Vielen Dank schon mal im Voraus
sunny79


----------



## sunny79 (18 Juli 2008)

Hi,

hat denn keiner Idee was ich falsch gemacht haben könnte?

Dann hab ich noch eine andere Frage. Ich hab mir ein Bildfenster erstellt das Detailinformation von einem z.B. Ventil anzeigen soll. Damit ich nun nicht für jedes Ventil ein Detailfenster ins Bild legen muß, möchte ich gerne die Variable übergeben, die das Ventilfenster versogt. Hat das schon mal einer gemacht, bzw ist das bei WinCC flexible überhaupt möglich?

Gruß sunny79


----------



## johnij (18 Juli 2008)

sunny79 schrieb:


> Hi,
> 
> hat denn keiner Idee was ich falsch gemacht haben könnte?
> 
> ...


 
Servus,

Es ist ja mal easy,
eine Textliste erstellen. Die soll mit einer internen Variable verbunden sein.
D.h.  Schaltfläche(Info) bestätigen--> deine interne Variable auf einem bestimmten Wert setzen--> der Eintrag in der Textliste einbleden.


Grüsski   johnij


----------



## sunny79 (18 Juli 2008)

Hi,

erst mal Danke für die schnelle Antwort.
Aber so ganz hab ich das wohl noch nicht verstanden.
Ich müßte doch dann in der dyn. Schnittstelle von dem Bildbaustein die Textliste auswählen oder wie dachtest du das? Die aknn ich da aber gar nicht auswählen.
Vielleicht kannst du mir das nochmal genau beschreiben. Oder ein kleines Bsp.
Aber die Variable direkt, dieser dynamischen Eigenschaft, die man aus dem Bildbaustein rausgeführt hat, zuzuweisen geht nicht?

Gruß sunny79


----------



## johnij (18 Juli 2008)

Es tut mir ich habe jetzt nicht viel zeit, ich versuche es auf die schnelle zu erklären:

1- Das mit der Textliste ist nicht anwendbar (liegt ans System)
2- Du hast einen BB_Ventil.
   Du sollst eine interne Variable projektieren:  BB_Ventil_Nr_x  (Instanz_BB)  anklicken---> interne Variable=x (z.B) 
   In deinem BB_Ventil sollst du eine Schaltfläche (Info) und ein Textfeld   (den Namen vom Textfeld findest du unter eigenschaft-->Verschiedenes)einfügen.
Ich nehme an, alles ist klar bis jetzt.
Mit der  Schaltfläche (Info)  sollst du ein Skript aufrufen, falls Du Infos über ein ventil haben möchtest.

Das Skript ist:

Dim obj
obj= HmiRuntime.Screens("Bild_X").ScreenItems("Text_x")
' Text_x= Textfeld_Name
' Bild_x=Bild wo sich dein BB_Ventil_X  befindet


If SmartTags("interne Variable")=x  then
obj.text=" bla bla bla x"

end if 

If SmartTags("interne Variable")=y  then
obj.text=" bla bla bla y"

end if 

....etc


Ich hoffe es hilft

johnij


----------



## Ralle (18 Juli 2008)

johnij schrieb:


> Es tut mir ich habe jetzt nicht viel zeit, ich versuche es auf die schnelle zu erklären:
> 
> 1- Das mit der Textliste ist nicht anwendbar (liegt ans System)
> 2- Du hast einen BB_Ventil.
> ...



Echt dieses WinCCFlex ist doch der letzte Krüppelscheiß. Tut mir wirklich leid johnij, ist wirklich nicht persönlich gemeint, aber mir geht mit diesem Dreck langsam der Hut hoch. Da geht doch nichts auf die einfache Tour. Hier darf man das nicht, da geht dies nicht. Kopfschüttel.

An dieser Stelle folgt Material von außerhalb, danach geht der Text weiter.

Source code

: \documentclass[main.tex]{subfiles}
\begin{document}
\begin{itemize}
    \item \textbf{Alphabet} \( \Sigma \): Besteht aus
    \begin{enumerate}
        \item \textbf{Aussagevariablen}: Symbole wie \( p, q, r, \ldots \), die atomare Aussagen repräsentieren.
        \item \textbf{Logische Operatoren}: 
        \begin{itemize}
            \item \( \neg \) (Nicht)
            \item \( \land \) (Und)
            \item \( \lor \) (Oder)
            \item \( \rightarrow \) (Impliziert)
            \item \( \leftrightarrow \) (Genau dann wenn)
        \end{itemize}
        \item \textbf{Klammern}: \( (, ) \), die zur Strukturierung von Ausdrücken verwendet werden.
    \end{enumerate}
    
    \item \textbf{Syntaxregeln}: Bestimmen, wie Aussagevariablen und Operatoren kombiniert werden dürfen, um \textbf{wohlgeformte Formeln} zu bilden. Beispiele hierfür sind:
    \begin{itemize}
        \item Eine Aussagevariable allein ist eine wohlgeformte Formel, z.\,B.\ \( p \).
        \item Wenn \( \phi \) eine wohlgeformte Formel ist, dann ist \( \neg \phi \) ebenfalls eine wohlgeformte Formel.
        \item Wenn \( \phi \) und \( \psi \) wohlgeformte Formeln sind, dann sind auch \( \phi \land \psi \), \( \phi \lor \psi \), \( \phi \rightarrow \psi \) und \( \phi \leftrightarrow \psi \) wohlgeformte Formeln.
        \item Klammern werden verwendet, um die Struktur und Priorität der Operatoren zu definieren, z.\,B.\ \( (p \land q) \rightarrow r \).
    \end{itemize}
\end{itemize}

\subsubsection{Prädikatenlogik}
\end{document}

PS: Allerdings, wer muß auch unbedingt diese dämlichen BB einsetzen .


----------



## johnij (19 Juli 2008)

Ralle schrieb:


> Echt dieses WinCCFlex ist doch der letzte Krüppelscheiß. Tut mir wirklich leid johnij, ist wirklich nicht persönlich gemeint, aber mir geht mit diesem Dreck langsam der Hut hoch. Da geht doch nichts auf die einfache Tour. Hier darf man das nicht, da geht dies nicht. Kopfschüttel.
> 
> PS: Allerdings, wer muß auch unbedingt diese dämlichen BB einsetzen .


 
@Ralle,
jede Software hat seine - Punkte.
Man soll immer nach alternativen Suchen: Alle Wege führen nach Rom
Meine Lösungsvorschlag  ist nix aufwendiges. 
Was mich stört, dass viele hier keine Ahnung von Wincc flex haben.
Die Firmen (vorallem die Ing.Büros) inversteieren keinen Cent für ihre Personalumschulung (das ist ein anders Thema).


johnij


----------



## vierlagig (19 Juli 2008)

johnij schrieb:


> Was mich stört, dass viele hier keine Ahnung von Wincc flex haben.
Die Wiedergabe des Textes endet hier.